ABOUT THE COMPANY OF BLIND MEN AND THE
CHARACTERISTICS OF THE ELEPHANT. *

“Not far from Ghúr once stood a city tall
Whose denizens were sightless one and all.
A certain Sultan once, when passing nigh,
Had pitched his camp upon the plain hard by,
Wherein, to prove his splendour, rank and state,
Was kept an elephant most huge and great.
Then in the townsmen's minds arose desire
To know the nature of this creature dire.
Blind delegates by blind electorate
Were therefore chosen to investigate
The beast, and each, by feeling trunk or limb,
Strove to acquire an image clear of him.
Thus each conceived a visionary whole,
And to the phantom clung with heart and soul.

When to the city they were come again,
The eager townsmen flocked to them amain.

Each one of them—wrong and misguided all—
Was eager his impressions to recall.
Asked to describe the creature's size and shape,
They spoke, while round about them, all agape,
Stamping impatiently, their comrades swarm
To hear about the monster's shape and form.

Now, for his knowledge each inquiring wight
Must trust to touch, being devoid of sight,
So he who'd only felt the creature's ear,
On being asked, ‘How doth its heart appear?’
‘Mighty and terrible,’ at once replied,
‘Like to a carpet, hard and flat and wide!’

Then he who on its trunk had laid his hand
Broke in: 'Nay: nay! I better understand!
'Tis like a water-pipe, I tell you true,
Hollow, yet deadly and destructive too”;
While he who'd had but leisure to explore
The sturdy limbs which the great beast upbore,
Exclaimed, ‘No, no! To all men be it known
'Tis like a column tapered to a cone!’

Each had but known one part, and no man all;
Hence into deadly error each did fall.
No way to know the All man's heart can find:
Can knowledge e'er accompany the blind?
Fancies and phantoms vain as these, alack!
What else can you expect from fool in sack?
Naught of Almighty God can creatures learn,
Nor e'en the wise such mysteries discern.”

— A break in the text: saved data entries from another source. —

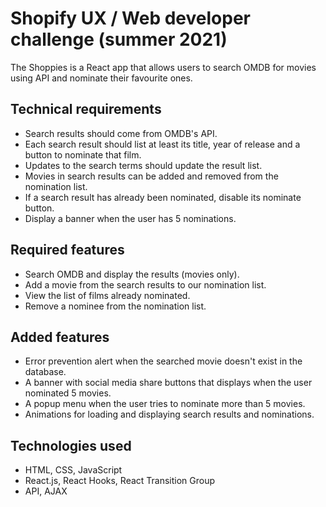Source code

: <h1>Shopify UX / Web developer challenge (summer 2021)</h1>
<p>The Shoppies is a React app that allows users to search OMDB for movies using API and nominate their favourite ones.</p>

<h2>Technical requirements</h2>
<ul>
<li>Search results should come from OMDB's API.</li>
<li>Each search result should list at least its title, year of release and a button to nominate that film.</li>
<li>Updates to the search terms should update the result list.</li>
<li>Movies in search results can be added and removed from the nomination list.</li>
<li>If a search result has already been nominated, disable its nominate button.</li>
<li>Display a banner when the user has 5 nominations.</li>
</ul>

<h2>Required features</h2>
<ul>
<li>Search OMDB and display the results (movies only).</li>
<li>Add a movie from the search results to our nomination list.</li>
<li>View the list of films already nominated.</li>
<li>Remove a nominee from the nomination list.</li>
</ul>

<h2>Added features</h2>
<ul>
<li>Error prevention alert when the searched movie doesn't exist in the database.</li> 
<li>A banner with social media share buttons that displays when the user nominated 5 movies.</li>
<li>A popup menu when the user tries to nominate more than 5 movies.</li>
<li>Animations for loading and displaying search results and nominations.</li>
</ul>

<h2>Technologies used</h2>
<ul>
<li>HTML, CSS, JavaScript</li>
<li>React.js, React Hooks, React Transition Group</li>
<li>API, AJAX</li>
</ul>

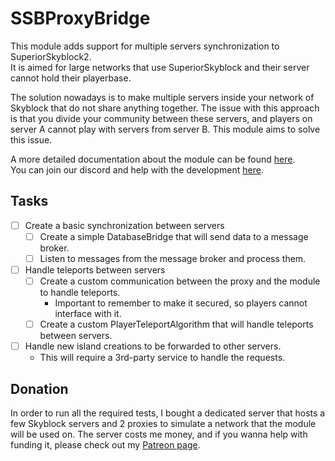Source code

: # SSBProxyBridge

This module adds support for multiple servers synchronization to SuperiorSkyblock2.<br>
It is aimed for large networks that use SuperiorSkyblock and their server cannot hold their playerbase.<br>

The solution nowadays is to make multiple servers inside your network of Skyblock that do not share anything together. 
The issue with this approach is that you divide your community between these servers, and
players on server A cannot play with servers from server B. This module aims to solve this issue.

A more detailed documentation about the module can be found [here](https://docs.google.com/document/d/1IHG7-ID9LJHXE2fWZwJA1Aam6JmI9YTTFLh0yp1uZsA/edit). <br>
You can join our discord and help with the development [here](https://discord.gg/UcQ3Uerz9N). <br>

## Tasks
- [ ] Create a basic synchronization between servers
  - [ ] Create a simple DatabaseBridge that will send data to a message broker.
  - [ ] Listen to messages from the message broker and process them.
- [ ] Handle teleports between servers
  - [ ] Create a custom communication between the proxy and the module to handle teleports.
    - Important to remember to make it secured, so players cannot interface with it.
  - [ ] Create a custom PlayerTeleportAlgorithm that will handle teleports between servers.
- [ ] Handle new island creations to be forwarded to other servers.
  - This will require a 3rd-party service to handle the requests.


## Donation

In order to run all the required tests, I bought a dedicated server that hosts a few Skyblock servers and 2 proxies 
to simulate a network that the module will be used on. The server costs me money, and if you wanna help with funding
it, please check out my [Patreon page](https://bg-software.com/patreon/).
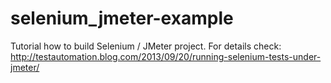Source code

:selenium_jmeter-example
=======================

Tutorial how to build Selenium / JMeter project. For details check: http://testautomation.blog.com/2013/09/20/running-selenium-tests-under-jmeter/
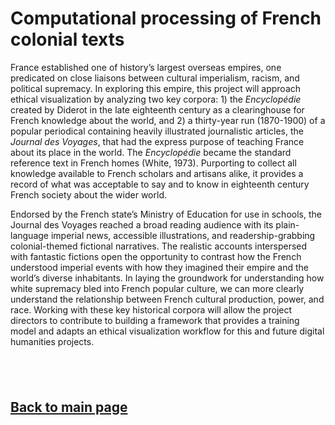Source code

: # Computational processing of French colonial texts
France established one of history’s largest overseas empires, one predicated on close liaisons between cultural imperialism, racism, and political supremacy. In exploring this empire, this project will approach ethical visualization by analyzing two key corpora: 1) the *Encyclopédie* created by Diderot in the late eighteenth century as a clearinghouse for French knowledge about the world, and 2) a thirty-year run (1870-1900) of a popular periodical containing heavily illustrated journalistic articles, the *Journal des Voyages*, that had the express purpose of teaching France about its place in the world. The *Encyclopédie* became the standard reference text in French homes (White, 1973). Purporting to collect all knowledge available to French scholars and artisans alike, it provides a record of what was acceptable to say and to know in eighteenth century French society about the wider world.

Endorsed by the French state’s Ministry of Education for use in schools, the Journal des Voyages reached a broad reading audience with its plain-language imperial news, accessible illustrations, and readership-grabbing colonial-themed fictional narratives. The realistic accounts interspersed with fantastic fictions open the opportunity to contrast how the French understood imperial events with how they imagined their empire and the world’s diverse inhabitants. In laying the groundwork for understanding how white supremacy bled into French popular culture, we can more clearly understand the relationship between French cultural production, power, and race. Working with these key historical corpora will allow the project directors to contribute to building a framework that provides a training model and adapts an ethical visualization workflow for this and future digital humanities projects.


&nbsp;
------------------------------
[Back to main page](/empire/)
------------------------------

The Dìwàn, in my judgment, contains poetry of a far higher order than the Ḥadìqa; so much higher that one might almost be tempted to doubt whether the same author composed both, were it not for the unquestionable fact that Persian poets seldom excel in all forms of verse, so that, to take one instance only, the qaṣìdas of Anwarí excel those of Ḥáfidh by as much as the ghazals of Ḥáfidh excel those of Anwarí. The follow­ing specimens from the Díwán of Saná'í must suffice, though his work in this field well deserves a closer and more extended examination:—

“Boast not * dervish-hood unless the store of storelessness * be
thine:
Neither rogue-like deck thy visage, nor like craven-heart
repine.
Either woman-like adopt the toilet-tricks of paint and scent,
Or like men approach the field, and cast the ball across the
line. *
All thou see'st beyond thy lusts is Heaven; clasp it to thy soul:
All thou findest short of God's an idol; break it, crush it fine!
Dance when like the headsman's carpet heart and soul lie
'neath thy feet:
Clap thy hands when earth and heaven in thy grasp thou dost
confine!
From the bowers of meditation raise thy head, that thou may'st
see
Those who still, though slain, are living, * rank on rank and line
on line.
There are those who, like Ḥusayn, have fallen by the tyrant's
sword;
Here are these who, like Ḥasan, by poison met their fate
malign.
Wondrous is the zeal of Faith, wherein, like candle, waxing
faint,
By removal of thy head thy radiance doth brighter shine. *
For the Jew in this arena fearless casts himself amain,
And the Brahmin in this temple burns his idol at the shrine.